The question is a little ambiguous, with several open questions in comments. To cover the bases, I'll provide three examples based on different interpretations of the question.
Example 1
Assumptions:
Month inclusion means any part of the month (in your example, April would be considered to fall in the range). See the second example, below, if this assumption is not correct.
The fixed cell month is entered as month number (10
instead of October
). See the third example, below, if this assumption is not correct.
Lets say the data is in row 2, the fixed cell is C2 and the result is in D2. One formula that would work in D2:
=IF(AND(C2>=MONTH(A2),C2<=MONTH(B2)),"Yes","No")
Example 2 (inclusion = entire month)
If month inclusion means the entire month must be within the date range, you could use a formula like this:
=IF(AND(DATE(YEAR(A2),C2,1)>=A2,DATE(YEAR(A2),C2,DAYSINMONTH(DATE(YEAR(A2),C2,1)))<=B2),"Yes","No")

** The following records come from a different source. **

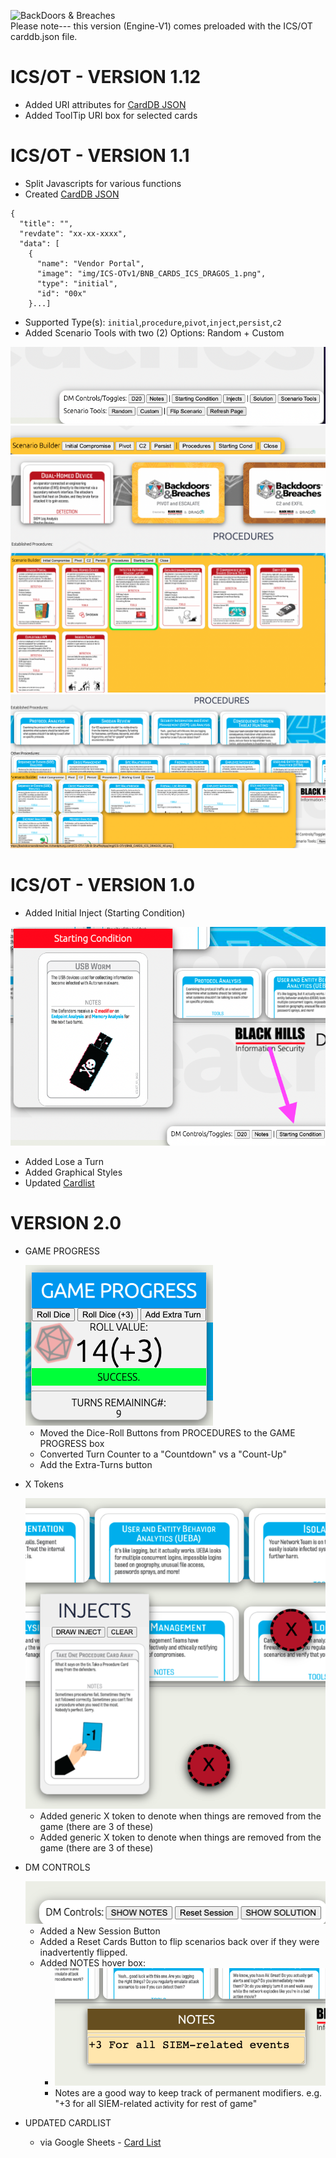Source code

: 
<img src="https://raw.githubusercontent.com/p3hndrx/B-B-Shuffle/Engine-V1-Expansion/App/img/bb-logo.png" width="500px"
     alt="BackDoors & Breaches"
     style="float: left; margin-right: 10px;" />

Please note---
this version (Engine-V1) comes preloaded with the ICS/OT carddb.json file.

# ICS/OT - VERSION 1.12
- Added URI attributes for [CardDB JSON](App/carddb.json)
- Added ToolTip URI box for selected cards

# ICS/OT - VERSION 1.1
- Split Javascripts for various functions
- Created [CardDB JSON](App/carddb.json)
```
{
  "title": "",
  "revdate": "xx-xx-xxxx",
  "data": [
    {
      "name": "Vendor Portal",
      "image": "img/ICS-OTv1/BNB_CARDS_ICS_DRAGOS_1.png",
      "type": "initial",
      "id": "00x"
    }...]
```
  - Supported Type(s): `initial`,`procedure`,`pivot`,`inject`,`persist`,`c2`
- Added Scenario Tools with two (2) Options:  Random + Custom
<img src="https://raw.githubusercontent.com/p3hndrx/B-B-Shuffle/Engine-V1-Expansion/Screenshots/DM-menu.png">
<img src="https://raw.githubusercontent.com/p3hndrx/B-B-Shuffle/Engine-V1-Expansion/Screenshots/Scenario Builder.png">
<img src="https://raw.githubusercontent.com/p3hndrx/B-B-Shuffle/Engine-V1-Expansion/Screenshots/Scenario Chooser.png">
<img src="https://raw.githubusercontent.com/p3hndrx/B-B-Shuffle/Engine-V1-Expansion/Screenshots/Procedure Chooser.png">

# ICS/OT - VERSION 1.0
- Added Initial Inject (Starting Condition)

<img src="https://raw.githubusercontent.com/p3hndrx/B-B-Shuffle/Engine-V1-Expansion/Screenshots/Screen%20Shot%202022-04-29%20at%2012.50.45.png?raw=true">

- Added Lose a Turn
- Added Graphical Styles
- Updated [Cardlist](https://docs.google.com/spreadsheets/d/1RNBFr4o9OPYWwR7mxdadHQwxRayylZewcphdS3K6-og/edit#gid=0)

# VERSION 2.0

- GAME PROGRESS

  <img src="https://raw.githubusercontent.com/p3hndrx/B-B-Shuffle/Engine-V1-Expansion/Screenshots/game-progress-box-2.0.png">
  
  - Moved the Dice-Roll Buttons from PROCEDURES to the GAME PROGRESS box
  - Converted Turn Counter to a "Countdown" vs a "Count-Up"
  - Add the Extra-Turns button
- X Tokens

  <img src="https://raw.githubusercontent.com/p3hndrx/B-B-Shuffle/Engine-V1-Expansion/Screenshots/x-tokens-2.0.png">

  - Added generic X token to denote when things are removed from the game (there are 3 of these)
  - Added generic X token to denote when things are removed from the game (there are 3 of these)

- DM CONTROLS

  <img src="https://raw.githubusercontent.com/p3hndrx/B-B-Shuffle/Engine-V1-Expansion/Screenshots/dmcontrols--2.0.png">
  
  - Added a New Session Button
  - Added a Reset Cards Button to flip scenarios back over if they were inadvertently flipped.
  - Added NOTES hover box:
    - <img src="https://raw.githubusercontent.com/p3hndrx/B-B-Shuffle/Engine-V1-Expansion/Screenshots/notes-2.0.png"> 
    - Notes are a good way to keep track of permanent modifiers. e.g. "+3 for all SIEM-related activity for rest of game" 
  
- UPDATED CARDLIST
  - via Google Sheets - [Card List](https://docs.google.com/spreadsheets/d/1RNBFr4o9OPYWwR7mxdadHQwxRayylZewcphdS3K6-og/edit?usp=sharing)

This compares the first and last day of the month to the date range.
Example 3 (month name)
If the month needs to be entered as month name, you can handle that by replacing all references to C2 in the above formulas with:
MONTH(DATEVALUE(C2&" 1"))
This turns the month name into a date (the first day of that month), and then finds its month number. So, for instance, the formula in Example 1 would be converted to:
=IF(AND(MONTH(DATEVALUE(C2&" 1"))>=MONTH(A2),MONTH(DATEVALUE(C2&" 1"))<=MONTH(B2)),"Yes","No")
One other note: your question suggests that the month in the fixed cell may apply to a collection of date ranges. If so, anchor the references to C2 if you copy the formula to other cells by using $C$2 instead of C2 in the above formulas.